- EXERCISE GOAL: In the entries that follow, find each line with the word "delta" and copy it.

[Source texts of formatted documents]
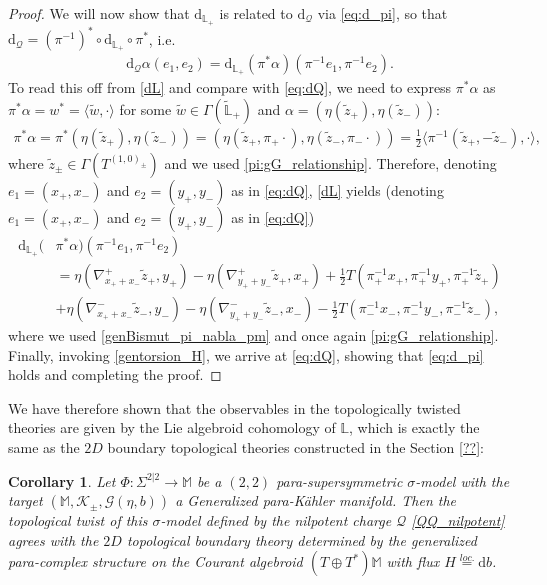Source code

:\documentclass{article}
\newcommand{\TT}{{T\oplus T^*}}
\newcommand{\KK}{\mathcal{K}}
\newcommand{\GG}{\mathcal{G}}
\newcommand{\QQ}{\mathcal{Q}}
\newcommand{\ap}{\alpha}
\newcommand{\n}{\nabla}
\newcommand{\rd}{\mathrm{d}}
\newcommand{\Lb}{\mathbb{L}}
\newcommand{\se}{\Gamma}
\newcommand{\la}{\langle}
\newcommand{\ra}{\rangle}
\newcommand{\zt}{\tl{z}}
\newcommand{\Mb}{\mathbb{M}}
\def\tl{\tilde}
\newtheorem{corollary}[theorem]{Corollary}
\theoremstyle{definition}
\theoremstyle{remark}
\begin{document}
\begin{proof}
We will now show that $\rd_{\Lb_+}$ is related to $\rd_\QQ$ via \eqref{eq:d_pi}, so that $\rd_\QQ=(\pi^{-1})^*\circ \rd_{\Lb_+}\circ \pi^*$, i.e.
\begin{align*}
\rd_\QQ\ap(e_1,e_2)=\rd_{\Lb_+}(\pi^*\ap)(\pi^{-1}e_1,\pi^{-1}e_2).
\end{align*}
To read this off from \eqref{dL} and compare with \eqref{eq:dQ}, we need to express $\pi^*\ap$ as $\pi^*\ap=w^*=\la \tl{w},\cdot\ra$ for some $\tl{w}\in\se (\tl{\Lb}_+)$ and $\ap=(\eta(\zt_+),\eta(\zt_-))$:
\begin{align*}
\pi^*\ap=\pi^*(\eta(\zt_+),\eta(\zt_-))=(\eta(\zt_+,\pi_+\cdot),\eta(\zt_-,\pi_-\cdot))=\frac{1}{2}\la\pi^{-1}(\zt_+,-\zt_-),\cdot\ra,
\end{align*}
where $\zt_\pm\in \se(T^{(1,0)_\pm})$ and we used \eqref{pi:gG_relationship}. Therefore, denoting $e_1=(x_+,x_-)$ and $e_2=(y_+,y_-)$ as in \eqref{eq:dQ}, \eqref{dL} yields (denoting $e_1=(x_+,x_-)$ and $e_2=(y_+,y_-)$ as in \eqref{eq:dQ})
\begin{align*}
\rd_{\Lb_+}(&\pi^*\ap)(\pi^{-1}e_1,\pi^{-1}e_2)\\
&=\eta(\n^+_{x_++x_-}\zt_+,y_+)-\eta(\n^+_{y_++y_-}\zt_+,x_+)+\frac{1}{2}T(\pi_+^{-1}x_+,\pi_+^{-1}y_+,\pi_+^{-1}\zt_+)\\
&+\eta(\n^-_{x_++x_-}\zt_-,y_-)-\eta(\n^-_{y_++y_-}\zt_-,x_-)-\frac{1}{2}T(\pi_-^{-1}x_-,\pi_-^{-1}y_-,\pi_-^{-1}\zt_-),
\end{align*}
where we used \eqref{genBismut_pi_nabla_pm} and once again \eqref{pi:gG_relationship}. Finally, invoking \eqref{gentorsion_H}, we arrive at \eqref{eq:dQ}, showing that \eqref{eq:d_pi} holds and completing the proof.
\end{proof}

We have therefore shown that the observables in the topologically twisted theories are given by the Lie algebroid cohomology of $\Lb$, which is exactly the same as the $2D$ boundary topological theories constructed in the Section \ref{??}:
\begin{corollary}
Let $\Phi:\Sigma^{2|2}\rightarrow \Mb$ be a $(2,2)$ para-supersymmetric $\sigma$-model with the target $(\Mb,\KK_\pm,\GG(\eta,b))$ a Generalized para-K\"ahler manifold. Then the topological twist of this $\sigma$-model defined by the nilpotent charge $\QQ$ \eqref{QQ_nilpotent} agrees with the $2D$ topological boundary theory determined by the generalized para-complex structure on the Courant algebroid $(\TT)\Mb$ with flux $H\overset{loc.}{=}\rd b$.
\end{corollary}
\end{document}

==

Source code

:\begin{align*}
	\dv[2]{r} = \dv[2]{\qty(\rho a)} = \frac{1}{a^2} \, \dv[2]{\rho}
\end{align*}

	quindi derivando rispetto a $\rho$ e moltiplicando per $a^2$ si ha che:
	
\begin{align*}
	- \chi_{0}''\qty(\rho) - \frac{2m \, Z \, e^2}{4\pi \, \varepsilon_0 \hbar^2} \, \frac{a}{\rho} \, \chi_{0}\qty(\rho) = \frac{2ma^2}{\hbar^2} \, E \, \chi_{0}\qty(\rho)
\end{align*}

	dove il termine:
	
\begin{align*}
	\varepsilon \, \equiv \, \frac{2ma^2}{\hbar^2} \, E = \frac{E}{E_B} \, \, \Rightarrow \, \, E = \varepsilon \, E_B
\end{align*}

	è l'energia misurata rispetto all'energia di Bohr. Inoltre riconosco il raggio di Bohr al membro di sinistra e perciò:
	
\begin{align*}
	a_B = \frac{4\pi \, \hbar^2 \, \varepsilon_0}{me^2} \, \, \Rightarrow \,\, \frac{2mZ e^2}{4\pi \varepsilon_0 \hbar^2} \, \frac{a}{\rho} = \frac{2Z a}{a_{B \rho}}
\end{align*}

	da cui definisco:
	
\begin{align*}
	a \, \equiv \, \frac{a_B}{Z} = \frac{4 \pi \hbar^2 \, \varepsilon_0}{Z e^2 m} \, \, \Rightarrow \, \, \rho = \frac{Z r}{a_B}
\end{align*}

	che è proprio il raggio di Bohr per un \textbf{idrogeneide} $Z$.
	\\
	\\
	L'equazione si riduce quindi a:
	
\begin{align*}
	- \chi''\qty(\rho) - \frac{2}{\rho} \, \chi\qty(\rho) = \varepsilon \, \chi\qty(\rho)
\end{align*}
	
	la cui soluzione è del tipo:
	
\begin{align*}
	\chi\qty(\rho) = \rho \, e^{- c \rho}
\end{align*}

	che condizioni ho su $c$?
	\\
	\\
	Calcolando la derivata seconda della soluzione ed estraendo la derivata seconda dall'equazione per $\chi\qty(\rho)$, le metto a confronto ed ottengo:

--

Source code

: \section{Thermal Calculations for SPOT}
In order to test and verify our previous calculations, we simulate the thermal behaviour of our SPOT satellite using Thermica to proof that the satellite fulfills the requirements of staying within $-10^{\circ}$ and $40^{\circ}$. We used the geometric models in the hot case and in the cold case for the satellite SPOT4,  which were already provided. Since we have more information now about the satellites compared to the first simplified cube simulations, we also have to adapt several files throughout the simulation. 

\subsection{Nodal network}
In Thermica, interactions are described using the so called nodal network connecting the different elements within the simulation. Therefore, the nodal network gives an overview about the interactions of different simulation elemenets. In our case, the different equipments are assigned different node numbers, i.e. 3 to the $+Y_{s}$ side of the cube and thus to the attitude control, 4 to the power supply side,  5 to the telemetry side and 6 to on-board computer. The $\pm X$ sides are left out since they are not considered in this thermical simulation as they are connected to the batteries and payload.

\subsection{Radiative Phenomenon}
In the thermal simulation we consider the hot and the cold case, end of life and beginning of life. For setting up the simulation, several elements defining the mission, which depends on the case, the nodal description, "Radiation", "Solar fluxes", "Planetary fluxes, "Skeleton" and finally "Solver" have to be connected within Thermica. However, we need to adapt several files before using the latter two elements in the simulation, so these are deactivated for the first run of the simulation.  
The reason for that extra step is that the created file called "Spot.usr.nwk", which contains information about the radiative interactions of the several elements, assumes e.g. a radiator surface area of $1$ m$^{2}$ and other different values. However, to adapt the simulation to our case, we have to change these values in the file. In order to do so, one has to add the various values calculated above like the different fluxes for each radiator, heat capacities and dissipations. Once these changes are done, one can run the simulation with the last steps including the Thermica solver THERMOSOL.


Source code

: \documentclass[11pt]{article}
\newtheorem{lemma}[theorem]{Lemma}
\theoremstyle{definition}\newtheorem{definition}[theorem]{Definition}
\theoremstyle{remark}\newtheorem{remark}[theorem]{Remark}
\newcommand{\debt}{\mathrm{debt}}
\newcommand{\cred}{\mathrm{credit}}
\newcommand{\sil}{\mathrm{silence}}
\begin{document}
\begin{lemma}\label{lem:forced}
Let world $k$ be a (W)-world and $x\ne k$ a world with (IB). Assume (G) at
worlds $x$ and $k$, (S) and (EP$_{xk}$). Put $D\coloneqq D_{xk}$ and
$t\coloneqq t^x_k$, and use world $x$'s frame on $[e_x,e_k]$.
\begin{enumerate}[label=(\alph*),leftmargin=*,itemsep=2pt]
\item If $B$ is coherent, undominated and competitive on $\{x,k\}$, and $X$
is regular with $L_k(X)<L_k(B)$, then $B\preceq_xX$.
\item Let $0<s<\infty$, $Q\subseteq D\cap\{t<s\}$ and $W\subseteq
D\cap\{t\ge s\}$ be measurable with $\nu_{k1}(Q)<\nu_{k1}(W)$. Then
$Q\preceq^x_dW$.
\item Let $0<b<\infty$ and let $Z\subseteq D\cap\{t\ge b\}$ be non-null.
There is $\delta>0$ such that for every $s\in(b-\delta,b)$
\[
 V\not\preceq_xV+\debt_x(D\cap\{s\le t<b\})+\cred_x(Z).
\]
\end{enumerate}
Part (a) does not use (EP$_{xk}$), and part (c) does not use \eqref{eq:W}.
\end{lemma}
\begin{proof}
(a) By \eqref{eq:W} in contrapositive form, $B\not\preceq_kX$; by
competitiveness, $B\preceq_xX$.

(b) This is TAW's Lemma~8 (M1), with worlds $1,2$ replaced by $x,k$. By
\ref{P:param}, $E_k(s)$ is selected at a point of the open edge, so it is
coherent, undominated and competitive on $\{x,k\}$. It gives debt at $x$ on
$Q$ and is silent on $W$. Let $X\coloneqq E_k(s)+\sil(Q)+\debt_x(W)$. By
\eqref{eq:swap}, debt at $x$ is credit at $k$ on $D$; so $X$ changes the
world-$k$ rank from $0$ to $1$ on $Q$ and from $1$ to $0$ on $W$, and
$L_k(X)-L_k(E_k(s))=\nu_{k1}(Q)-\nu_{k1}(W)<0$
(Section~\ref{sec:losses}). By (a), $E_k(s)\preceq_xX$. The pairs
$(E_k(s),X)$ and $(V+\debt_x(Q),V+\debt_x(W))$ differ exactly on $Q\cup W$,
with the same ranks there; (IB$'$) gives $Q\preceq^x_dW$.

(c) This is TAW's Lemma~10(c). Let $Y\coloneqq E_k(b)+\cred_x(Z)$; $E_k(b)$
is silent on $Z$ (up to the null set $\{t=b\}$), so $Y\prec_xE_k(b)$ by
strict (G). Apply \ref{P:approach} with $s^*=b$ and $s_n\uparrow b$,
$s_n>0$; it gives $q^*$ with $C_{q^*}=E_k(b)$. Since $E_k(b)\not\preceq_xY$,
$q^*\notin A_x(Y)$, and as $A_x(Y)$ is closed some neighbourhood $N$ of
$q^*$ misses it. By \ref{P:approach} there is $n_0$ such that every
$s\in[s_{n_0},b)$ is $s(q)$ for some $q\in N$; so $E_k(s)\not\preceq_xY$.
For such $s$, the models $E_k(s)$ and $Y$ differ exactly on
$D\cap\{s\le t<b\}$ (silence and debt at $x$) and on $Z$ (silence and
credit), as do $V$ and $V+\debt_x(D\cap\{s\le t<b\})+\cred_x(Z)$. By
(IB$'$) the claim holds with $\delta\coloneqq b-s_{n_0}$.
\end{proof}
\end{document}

- SOLUTION:
There is $\delta>0$ such that for every $s\in(b-\delta,b)$
(IB$'$) the claim holds with $\delta\coloneqq b-s_{n_0}$.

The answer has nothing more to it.